Aż trudno w to wierzyć! Na dziesięć miesięcy więzienia sąd skazał działacza Solidarności Zygmunta M. (63 l.), który niespełna trzy lata temu rzucił tortem w... sędzię Annę Wielgolewską. Miało to miejsce w czasie rozprawy o zawieszenie procesu Czesława Kiszczaka (+90 l.). Orzeczona kara ma mieć charakter odstraszający.

- Zachował się niewłaściwie, ale moim zdaniem wymierzona kara jest zbyt surowa! Wystarczyłaby kara pozbawienia wolności z zawieszeniem.
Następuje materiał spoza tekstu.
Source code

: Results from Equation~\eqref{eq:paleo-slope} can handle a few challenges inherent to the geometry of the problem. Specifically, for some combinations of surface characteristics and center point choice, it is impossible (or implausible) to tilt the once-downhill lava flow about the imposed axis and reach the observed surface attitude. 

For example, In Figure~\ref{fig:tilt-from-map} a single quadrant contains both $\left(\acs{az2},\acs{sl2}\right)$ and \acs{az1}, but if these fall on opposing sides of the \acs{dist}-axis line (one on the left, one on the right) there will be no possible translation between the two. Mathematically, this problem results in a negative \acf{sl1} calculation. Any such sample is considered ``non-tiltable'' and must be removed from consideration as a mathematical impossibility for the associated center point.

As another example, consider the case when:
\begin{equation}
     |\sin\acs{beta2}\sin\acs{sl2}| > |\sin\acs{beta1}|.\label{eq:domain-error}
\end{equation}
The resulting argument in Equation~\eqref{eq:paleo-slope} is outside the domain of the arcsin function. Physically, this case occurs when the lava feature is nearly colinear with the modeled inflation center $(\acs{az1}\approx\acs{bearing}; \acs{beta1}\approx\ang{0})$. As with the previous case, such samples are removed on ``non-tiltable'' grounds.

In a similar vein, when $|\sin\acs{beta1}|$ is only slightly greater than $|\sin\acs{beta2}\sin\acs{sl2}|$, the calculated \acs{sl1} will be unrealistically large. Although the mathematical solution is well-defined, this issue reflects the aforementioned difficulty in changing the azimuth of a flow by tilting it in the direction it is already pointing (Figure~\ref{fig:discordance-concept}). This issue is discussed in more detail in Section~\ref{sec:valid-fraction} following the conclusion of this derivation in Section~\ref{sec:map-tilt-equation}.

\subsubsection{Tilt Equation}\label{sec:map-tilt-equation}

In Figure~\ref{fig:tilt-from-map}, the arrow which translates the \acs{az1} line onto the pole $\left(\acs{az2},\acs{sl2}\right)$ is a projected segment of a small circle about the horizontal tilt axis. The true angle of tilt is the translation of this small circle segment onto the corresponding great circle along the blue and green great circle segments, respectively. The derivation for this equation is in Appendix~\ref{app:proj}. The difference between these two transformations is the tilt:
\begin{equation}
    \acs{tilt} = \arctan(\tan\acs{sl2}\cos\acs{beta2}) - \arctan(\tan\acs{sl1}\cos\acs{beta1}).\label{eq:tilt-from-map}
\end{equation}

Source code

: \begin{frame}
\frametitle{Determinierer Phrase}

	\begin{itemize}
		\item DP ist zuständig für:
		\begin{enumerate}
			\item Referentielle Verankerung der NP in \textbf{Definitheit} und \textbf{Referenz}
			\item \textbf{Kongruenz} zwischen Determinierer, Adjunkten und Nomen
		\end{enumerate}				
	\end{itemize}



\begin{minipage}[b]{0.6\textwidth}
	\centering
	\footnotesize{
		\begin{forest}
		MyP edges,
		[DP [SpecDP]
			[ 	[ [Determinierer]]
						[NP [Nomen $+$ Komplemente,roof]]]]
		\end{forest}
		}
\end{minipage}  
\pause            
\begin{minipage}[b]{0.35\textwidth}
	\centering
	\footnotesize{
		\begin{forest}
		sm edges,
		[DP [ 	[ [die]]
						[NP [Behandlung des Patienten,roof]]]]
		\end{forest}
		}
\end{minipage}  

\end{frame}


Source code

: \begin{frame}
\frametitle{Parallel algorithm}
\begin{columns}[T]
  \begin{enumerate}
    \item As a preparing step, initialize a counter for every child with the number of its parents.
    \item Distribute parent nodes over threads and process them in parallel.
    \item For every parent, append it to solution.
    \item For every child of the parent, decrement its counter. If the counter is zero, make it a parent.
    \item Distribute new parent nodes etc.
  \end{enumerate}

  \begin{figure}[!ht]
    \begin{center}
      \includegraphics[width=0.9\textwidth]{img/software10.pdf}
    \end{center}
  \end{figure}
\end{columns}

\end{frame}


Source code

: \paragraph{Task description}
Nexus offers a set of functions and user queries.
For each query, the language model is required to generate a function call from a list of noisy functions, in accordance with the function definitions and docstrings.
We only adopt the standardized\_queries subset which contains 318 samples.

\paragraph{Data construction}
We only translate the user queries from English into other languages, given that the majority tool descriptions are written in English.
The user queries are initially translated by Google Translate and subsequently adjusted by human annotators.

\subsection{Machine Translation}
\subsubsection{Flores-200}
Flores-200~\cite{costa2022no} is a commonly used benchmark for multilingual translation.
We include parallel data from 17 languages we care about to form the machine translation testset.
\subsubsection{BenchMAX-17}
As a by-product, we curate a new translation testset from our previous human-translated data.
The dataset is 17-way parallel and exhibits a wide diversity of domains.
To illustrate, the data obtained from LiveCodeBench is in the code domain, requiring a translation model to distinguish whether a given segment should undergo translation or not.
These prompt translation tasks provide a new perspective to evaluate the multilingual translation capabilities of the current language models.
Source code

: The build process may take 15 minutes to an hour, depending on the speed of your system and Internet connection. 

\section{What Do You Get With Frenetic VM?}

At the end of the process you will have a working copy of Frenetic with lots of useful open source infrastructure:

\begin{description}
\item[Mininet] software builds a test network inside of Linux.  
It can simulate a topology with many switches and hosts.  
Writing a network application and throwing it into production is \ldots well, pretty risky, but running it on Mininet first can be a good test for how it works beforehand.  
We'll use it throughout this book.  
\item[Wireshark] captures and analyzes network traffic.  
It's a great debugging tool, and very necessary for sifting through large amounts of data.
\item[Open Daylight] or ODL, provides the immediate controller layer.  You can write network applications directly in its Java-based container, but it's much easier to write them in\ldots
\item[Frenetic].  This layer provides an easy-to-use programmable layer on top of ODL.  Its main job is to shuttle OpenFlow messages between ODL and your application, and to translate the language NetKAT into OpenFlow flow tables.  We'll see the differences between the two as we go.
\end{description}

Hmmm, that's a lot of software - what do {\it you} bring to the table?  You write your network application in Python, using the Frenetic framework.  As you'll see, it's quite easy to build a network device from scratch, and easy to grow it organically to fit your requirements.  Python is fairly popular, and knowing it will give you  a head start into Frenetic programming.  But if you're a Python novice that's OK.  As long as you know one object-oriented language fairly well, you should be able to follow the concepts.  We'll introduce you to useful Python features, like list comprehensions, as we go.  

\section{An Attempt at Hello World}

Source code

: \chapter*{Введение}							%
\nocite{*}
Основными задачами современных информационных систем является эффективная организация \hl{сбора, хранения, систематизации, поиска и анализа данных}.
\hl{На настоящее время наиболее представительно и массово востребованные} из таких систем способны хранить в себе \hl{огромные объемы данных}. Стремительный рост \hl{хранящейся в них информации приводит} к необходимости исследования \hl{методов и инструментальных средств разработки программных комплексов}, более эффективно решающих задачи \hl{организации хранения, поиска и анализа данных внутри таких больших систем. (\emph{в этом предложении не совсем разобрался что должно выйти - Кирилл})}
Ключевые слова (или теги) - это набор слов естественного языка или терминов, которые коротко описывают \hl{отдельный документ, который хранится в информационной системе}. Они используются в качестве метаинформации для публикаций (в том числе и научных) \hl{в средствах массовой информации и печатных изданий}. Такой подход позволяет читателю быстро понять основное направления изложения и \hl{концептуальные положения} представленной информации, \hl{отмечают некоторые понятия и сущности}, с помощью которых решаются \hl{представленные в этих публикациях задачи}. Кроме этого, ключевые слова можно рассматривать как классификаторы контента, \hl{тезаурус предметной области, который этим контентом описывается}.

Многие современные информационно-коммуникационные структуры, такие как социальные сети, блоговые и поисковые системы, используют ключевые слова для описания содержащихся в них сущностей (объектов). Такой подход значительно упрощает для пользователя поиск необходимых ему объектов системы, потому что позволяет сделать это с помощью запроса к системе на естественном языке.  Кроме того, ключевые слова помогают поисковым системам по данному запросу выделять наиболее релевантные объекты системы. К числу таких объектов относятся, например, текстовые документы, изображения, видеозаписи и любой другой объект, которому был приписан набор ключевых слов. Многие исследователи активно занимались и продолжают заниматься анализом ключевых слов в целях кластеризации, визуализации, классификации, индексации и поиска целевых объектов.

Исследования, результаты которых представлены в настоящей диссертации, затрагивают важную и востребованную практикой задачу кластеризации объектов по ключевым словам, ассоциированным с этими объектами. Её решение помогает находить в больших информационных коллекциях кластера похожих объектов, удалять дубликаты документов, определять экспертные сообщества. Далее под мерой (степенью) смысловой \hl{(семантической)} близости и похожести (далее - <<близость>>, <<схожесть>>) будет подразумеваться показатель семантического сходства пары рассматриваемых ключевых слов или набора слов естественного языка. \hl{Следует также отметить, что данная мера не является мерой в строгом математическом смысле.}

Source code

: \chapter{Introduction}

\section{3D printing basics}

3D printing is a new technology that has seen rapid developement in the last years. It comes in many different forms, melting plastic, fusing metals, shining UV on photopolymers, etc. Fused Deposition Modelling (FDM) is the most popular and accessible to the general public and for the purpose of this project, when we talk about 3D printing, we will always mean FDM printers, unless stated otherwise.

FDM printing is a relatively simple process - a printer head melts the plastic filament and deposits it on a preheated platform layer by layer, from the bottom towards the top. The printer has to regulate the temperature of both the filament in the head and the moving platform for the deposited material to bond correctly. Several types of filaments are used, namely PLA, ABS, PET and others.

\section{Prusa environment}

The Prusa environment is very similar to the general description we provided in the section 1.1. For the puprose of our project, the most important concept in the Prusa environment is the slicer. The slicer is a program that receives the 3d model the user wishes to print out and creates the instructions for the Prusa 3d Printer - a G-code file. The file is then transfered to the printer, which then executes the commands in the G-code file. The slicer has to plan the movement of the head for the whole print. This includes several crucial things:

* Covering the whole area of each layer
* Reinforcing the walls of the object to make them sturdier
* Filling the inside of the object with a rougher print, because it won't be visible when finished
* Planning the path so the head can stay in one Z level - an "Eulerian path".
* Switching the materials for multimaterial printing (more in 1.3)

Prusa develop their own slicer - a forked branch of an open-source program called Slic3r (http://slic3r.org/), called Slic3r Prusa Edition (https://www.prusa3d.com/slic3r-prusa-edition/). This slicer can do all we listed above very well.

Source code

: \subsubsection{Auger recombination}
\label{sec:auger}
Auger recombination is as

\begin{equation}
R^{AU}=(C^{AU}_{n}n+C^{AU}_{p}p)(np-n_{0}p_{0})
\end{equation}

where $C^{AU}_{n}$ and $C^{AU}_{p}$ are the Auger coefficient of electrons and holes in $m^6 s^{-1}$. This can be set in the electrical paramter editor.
Wyrok jest całkowicie nieuzasadniony, a sąd powinien dać mu szansę - ocenia nam sędzia Trybunału Konstytucyjnego w stanie spoczynku, Wiesław Johann (77 l.).

Zygmunt M. odpowiadał za naruszenie nietykalności cielesnej i znieważenie funkcjonariusza publicznego. W pierwszej instancji wymierzono mu karę dwóch miesięcy więzienia. Ale od wyroku odwołał się zarówno jego obrońca, jak i prokurator. "Afera tortowa" znalazła swój finał w środę. - Sąd podwyższył karę z 2 do 10 miesięcy, bo uznał, że społeczna szkodliwość czynu jest wysoka - komentuje nam rzecznik prasowy Sądu Okręgowego w Warszawie, sędzia Ewa Leszczyńska-Furtak. - Sąd uznał, że taka kara jeżeli nawet nie uzmysłowi mu tego, co zrobił, to przynajmniej powstrzyma przed podobnymi atakami w stosunku do sądu - dodaje.

W czerwcu 2013 roku Zygmunt M. wybrał się na proces Kiszczaka. Pod drzwiami rzucił tortem w tył głowy sędziny Wielgolewskiej. - Dla kogo był tort? Może dla Kiszczaka, a może dla sędzi, która robi sobie kpiny, a nie rozlicza stan wojenny - tłumaczył później.